Key-words: Diagnosis. Leprosy. Post genomic approach.

Leprosy, one of the oldest human diseases, is still a major public health problem in many endemic countries, such as Brazil. The causative agent of leprosy, Mycobacterium leprae, was the first bacterial pathogen to be identified as the cause of a human infectious disease more than 130 years ago. Nevertheless, up to the conclusion of its entire genome sequence published in 2001, Mycobacterium leprae has remained a puzzle, mainly due to its incompatibility with in vitro culture growth9. One exclusive feature of Mycobacterium leprae is its tropism to Schwann cells, which provides the basis of severe neuropathies that underlie the sensorimotor loss responsible for most of the deformities and disabilities associated with leprosy29.

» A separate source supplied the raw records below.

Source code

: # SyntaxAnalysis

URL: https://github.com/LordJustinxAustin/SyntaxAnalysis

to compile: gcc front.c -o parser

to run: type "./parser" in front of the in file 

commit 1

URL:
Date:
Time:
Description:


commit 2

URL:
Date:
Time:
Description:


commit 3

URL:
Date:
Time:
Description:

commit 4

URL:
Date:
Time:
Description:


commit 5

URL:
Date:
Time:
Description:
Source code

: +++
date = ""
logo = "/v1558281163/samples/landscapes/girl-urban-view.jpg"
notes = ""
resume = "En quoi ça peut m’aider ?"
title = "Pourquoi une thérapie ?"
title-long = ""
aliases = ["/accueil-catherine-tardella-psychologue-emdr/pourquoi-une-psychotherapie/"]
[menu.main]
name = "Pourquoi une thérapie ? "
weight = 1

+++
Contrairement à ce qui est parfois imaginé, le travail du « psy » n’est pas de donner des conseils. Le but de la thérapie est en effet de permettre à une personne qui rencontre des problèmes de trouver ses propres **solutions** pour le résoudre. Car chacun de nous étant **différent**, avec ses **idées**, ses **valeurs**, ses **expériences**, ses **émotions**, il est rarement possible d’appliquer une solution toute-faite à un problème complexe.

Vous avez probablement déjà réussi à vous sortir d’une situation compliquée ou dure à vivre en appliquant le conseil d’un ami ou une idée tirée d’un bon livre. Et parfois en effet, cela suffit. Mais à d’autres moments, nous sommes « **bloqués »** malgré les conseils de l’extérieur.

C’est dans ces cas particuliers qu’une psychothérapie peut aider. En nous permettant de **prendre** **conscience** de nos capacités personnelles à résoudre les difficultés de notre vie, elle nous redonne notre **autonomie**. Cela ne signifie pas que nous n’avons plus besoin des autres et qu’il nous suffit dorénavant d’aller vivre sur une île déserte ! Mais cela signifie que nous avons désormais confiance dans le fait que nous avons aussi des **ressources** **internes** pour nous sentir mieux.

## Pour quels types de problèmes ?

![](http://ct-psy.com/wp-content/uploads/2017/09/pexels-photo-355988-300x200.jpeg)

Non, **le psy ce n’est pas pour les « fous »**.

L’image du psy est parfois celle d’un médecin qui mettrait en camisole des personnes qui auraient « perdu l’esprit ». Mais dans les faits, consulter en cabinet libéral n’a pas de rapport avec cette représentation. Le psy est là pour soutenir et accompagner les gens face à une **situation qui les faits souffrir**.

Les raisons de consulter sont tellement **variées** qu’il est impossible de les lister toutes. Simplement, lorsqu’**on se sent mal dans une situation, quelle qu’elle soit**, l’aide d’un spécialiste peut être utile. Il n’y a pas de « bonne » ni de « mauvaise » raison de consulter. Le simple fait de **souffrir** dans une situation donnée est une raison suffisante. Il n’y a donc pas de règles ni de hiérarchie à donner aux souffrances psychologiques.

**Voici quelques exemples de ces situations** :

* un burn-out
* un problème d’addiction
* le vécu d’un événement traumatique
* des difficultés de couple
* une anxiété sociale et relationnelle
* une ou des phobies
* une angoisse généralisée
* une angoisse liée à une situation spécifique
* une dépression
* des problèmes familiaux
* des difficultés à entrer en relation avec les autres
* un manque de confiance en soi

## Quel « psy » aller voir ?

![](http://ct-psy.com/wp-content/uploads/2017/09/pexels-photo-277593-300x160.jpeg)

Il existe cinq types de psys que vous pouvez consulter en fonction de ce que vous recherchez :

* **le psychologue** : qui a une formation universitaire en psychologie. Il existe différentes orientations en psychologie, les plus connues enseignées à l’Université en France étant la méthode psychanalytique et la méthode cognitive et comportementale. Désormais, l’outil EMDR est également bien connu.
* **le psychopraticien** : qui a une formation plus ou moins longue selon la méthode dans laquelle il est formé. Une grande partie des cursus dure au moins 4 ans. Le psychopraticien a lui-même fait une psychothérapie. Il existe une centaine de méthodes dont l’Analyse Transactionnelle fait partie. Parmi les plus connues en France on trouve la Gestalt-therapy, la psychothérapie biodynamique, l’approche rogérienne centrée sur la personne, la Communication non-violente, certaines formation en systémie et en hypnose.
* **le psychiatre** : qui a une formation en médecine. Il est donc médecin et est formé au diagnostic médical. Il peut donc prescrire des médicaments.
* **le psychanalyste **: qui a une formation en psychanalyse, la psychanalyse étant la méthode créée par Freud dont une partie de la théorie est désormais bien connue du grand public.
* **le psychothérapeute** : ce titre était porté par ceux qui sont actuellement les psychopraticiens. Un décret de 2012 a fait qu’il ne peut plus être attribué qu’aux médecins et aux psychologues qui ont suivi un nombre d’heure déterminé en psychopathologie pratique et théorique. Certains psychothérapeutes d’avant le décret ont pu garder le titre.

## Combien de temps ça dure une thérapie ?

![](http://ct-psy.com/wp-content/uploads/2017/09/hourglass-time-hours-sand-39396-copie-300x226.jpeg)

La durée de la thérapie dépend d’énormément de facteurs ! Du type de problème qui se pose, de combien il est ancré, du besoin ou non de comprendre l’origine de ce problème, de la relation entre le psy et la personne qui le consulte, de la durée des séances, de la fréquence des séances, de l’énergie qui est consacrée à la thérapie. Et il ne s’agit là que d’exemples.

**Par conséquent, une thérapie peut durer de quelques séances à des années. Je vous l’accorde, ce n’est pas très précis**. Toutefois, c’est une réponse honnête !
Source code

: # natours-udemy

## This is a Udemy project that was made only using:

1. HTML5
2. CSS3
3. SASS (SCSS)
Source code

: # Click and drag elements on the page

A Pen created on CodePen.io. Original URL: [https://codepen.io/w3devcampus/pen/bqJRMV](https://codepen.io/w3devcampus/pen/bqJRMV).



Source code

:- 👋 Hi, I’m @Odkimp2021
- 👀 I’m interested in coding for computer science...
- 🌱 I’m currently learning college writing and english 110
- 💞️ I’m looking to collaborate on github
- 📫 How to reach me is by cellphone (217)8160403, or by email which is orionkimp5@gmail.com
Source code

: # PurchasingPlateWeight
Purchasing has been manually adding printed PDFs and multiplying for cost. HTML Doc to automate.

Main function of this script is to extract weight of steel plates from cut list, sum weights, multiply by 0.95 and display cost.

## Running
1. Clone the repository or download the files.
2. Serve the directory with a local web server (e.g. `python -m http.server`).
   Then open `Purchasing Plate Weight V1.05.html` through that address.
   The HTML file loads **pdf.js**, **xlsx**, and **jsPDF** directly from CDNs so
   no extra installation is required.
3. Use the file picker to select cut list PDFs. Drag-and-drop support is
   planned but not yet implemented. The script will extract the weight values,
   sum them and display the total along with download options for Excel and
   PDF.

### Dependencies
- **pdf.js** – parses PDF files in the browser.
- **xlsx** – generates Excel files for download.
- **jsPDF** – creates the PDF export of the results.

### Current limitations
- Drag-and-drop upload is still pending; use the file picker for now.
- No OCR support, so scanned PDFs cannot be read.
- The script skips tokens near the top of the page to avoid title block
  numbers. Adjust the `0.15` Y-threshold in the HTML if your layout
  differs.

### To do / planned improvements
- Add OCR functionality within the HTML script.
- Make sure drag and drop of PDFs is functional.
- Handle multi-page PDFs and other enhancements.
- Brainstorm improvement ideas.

The World Health Organization's effort to eliminate leprosy by the year 2000 was based on important advances in antimycobacterial therapy in the 1980s. Despite the dramatic decline in prevalence observed in most endemic countries over the last decade, detection of new cases has remained high34. Given that the disease has not been eliminated, the development of a field applicable diagnostic test is considered a research priority and is urgently needed. In this context, the IDEAL consortium Initiative for Diagnostic and Epidemiological Assays for Leprosy, established in 2004, represents an international task-force that brings together researchers from endemic and non-endemic countries aimed at the concerted development of diagnostic tests for the early diagnosis of leprosy (infection) and for the identification of molecular markers to improve current understanding of the epidemiology and transmission of leprosy with the ultimate aim of designing rational interventions to prevent leprosy3. Our research group is part of the IDEAL consortium and, as such, has been involved in this leprosy diagnostic initiative.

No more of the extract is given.